Well, Eduard has really arrived in the big leagues with this baby. No more jokes about "clunky Eastern Bloc injection molding" EVER again. Note brass piping bore of spinner cannon.
Fixed armament of the Yak-3 was all centered around the cowling and spinner. Again, I spruced up the kit a bit by replacing gun bores with brass tubing. The gun bore louvres in the cowling were blackened with pastel powder.
Unusual "seagull" emblem. If anyone knows the story on this marking, drop me a line, please.
Nice shot of the Yak-3 showing its distinctive overhead profile. The Yak-3 was the smallest and lightest major production fighter of WW2.
Just a tease shot of some front office detail.
Now wait a minute...You don't think the Soviet Aircraft Design Bureau would have let Comrade Yakovlev rip off the landing gear design from the Fw190, do you? Would the Russians ever steal or copy designs? Nahhh...
Note weird light blue inboard landing gear bay cover and its actuator gear.

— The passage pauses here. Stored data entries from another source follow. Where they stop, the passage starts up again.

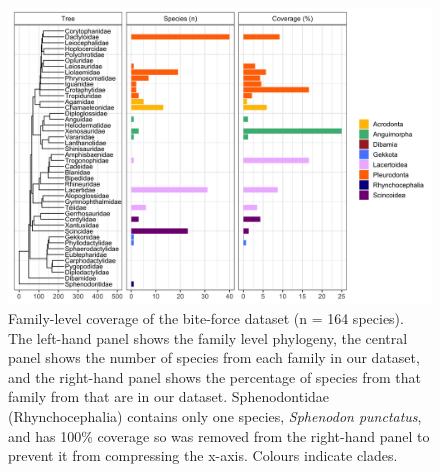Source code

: \documentclass[a4paper, 12pt]{article}
\begin{document}
\begin{figure}[h]
 \centering
  \includegraphics[width = \linewidth]{figures/phylogeny-data-coverage-colours.png}
  \caption{Family-level coverage of the bite-force dataset (n = 164 species). 
  The left-hand panel shows the family level phylogeny, the central panel shows the number of species from each family in our dataset, and the right-hand panel shows the percentage of species from that family from \cite{uetz2020reptile} that are in our dataset. 
  Sphenodontidae (Rhynchocephalia) contains only one species, \textit{Sphenodon punctatus}, and has 100\% coverage so was removed from the right-hand panel to prevent it from compressing the x-axis. 
  Colours indicate clades.
}
  \label{fig-data-coverage}
\end{figure}
\end{document}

This rather funky, Evangelist leisure suit shade of underside blue, FYI, is the actual shade used by the VVS (Soviet Air Force) during the Great Patriotic War, not some bastardized, watered-down Hellblau RLM color as spurious documentation has led us to believe all of these years...
Handsome side profile of the Yak-3. The aerial, by the way, is made from nice, stretchy black nylon hose thread (no, not mine...).